Kemarin sore saya pergi ngopi bersama Erin
di Kafe Macapat. Suasana Kafe sepi, hanya ada tiga pengunjung yang ada di situ
ketika saya datang. Pelayannya pun tidak tampak, sehingga saya kebingungan
ketika ingin memesan makanan. Akhirnya saya sms Mas Yudha, teman saya yang
bekerja di situ agar menemui saya. Tetapi tidak ada balasan. Saya dan Erin
duduk di bilik paling ujung yang dekat dengan meja kasir. Ada kentungan
menggantung di tiang bilik tersebut. Oh… iya, saya ingat. Biasanya kalau mau
memesan kita harus memukul kentungan itu untuk memanggil pelayan. Benar saja,
setelah saya mengetuk-ngetuk kentungan itu Mas Cetar datang menuju bilik kami.

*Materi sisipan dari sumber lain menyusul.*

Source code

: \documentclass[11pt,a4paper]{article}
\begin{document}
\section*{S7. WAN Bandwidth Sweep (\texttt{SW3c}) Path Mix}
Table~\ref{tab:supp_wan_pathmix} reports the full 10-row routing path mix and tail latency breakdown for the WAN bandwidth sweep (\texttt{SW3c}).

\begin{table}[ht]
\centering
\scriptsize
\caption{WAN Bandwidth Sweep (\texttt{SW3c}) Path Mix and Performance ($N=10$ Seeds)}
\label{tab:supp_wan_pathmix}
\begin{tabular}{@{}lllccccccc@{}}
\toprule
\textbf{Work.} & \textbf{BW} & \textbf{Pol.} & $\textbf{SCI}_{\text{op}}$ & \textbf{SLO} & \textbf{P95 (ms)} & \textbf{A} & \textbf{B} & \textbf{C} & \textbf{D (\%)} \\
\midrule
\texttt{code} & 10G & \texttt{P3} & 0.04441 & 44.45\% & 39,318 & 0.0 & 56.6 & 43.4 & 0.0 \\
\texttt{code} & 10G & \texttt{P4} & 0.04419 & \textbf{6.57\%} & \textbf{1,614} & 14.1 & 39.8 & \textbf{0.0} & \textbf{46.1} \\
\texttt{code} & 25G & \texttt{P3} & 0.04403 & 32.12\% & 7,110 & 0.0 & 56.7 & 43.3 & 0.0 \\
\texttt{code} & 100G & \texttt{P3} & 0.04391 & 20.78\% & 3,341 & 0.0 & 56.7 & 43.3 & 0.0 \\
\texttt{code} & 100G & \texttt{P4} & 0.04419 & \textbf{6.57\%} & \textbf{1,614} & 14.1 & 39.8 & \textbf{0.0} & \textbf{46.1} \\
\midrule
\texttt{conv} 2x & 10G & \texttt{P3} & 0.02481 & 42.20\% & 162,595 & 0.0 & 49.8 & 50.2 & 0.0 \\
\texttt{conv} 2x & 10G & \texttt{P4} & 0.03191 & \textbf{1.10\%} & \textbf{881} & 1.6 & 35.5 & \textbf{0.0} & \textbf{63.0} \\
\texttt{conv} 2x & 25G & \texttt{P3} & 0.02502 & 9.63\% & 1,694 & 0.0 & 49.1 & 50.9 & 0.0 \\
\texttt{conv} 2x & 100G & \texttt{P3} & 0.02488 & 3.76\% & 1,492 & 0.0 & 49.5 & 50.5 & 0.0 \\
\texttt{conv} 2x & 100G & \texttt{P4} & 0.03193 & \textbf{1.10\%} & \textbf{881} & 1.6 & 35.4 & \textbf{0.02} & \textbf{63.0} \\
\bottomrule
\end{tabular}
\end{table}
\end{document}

Saya dan Erin tidak memesan kopi seperti niatannya, melainkan memesan roti sandwhich dan 2
minuman coklat yang saya lupa namanya. Di Kafe ini tidak ada makanan berat yang
bisa membuat saya kenyang. “Saya” lo ya.. Sepertinya Erin juga memiliki porsi
makan yang sama besar dengan saya. Sehingga kami memutuskan untuk pesan “mie
ayam tombo luwe” yang ada di samping kafe.

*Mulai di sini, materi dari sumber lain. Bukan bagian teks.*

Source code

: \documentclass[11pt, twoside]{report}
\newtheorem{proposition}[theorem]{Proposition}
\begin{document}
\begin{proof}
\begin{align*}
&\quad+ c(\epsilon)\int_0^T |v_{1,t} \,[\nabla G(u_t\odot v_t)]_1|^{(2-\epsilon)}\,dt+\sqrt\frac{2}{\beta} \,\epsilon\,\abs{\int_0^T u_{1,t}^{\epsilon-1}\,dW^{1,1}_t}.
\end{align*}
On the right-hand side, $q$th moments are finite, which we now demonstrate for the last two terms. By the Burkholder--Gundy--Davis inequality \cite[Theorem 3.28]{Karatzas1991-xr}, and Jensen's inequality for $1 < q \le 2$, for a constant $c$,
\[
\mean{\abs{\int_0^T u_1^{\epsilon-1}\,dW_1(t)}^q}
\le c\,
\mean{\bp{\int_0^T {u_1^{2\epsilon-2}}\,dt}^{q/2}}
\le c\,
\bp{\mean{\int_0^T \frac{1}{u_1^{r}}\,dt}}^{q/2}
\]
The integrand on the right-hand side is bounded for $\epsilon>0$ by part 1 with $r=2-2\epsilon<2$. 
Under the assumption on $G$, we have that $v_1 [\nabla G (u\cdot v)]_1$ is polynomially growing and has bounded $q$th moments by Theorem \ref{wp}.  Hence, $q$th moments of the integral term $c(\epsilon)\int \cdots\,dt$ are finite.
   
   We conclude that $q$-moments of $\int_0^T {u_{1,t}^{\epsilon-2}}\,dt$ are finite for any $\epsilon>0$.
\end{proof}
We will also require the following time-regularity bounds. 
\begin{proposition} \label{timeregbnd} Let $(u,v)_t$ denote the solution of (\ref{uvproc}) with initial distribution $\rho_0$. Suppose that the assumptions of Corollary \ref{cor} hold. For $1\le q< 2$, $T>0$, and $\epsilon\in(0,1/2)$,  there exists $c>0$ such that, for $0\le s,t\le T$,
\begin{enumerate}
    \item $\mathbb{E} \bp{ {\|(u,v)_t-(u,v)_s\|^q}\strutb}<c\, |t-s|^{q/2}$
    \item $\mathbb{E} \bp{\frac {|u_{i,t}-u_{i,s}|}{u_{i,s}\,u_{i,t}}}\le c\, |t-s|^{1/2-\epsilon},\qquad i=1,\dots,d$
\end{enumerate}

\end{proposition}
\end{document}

Sementara Erin memesan mie ayam, saya
berjalan ke arah rak buku di pojok kafe. Di situ terdapat beberapa buku yang
boleh dipinjam tetapi tidak boleh dibawa pulang alias harus baca di tempat.
Saya mengambil novel yang bejudul 2 karya Dhoni Dhirgantara. Saya kembali ke
bilik dan mulai memakan isi novel tersebut. Aroma kertas lapuk menyerbak ketika
saya membuka halaman demi halaman buku. Saya mendekatkan hidung saya dengan
novel bersampul merah itu. Ah, wangi yang saya suka.. Wangi kertas dengan
barisan kata yang membius.
Saya jadi rindu dengan hobi saya yang sudah
hampir tidak pernah saya lakukan lagi. Beberapa buku yang saya beli dan pinjam
tidak tersentuh. Entah kenapa saya sekarang hanya suka mengoleksinya tanpa
pernah berniat untuk membukanya. Padahal saya dulu paling tidak mau berhenti
membaca jika belum mengkhatamkan sebuah buku.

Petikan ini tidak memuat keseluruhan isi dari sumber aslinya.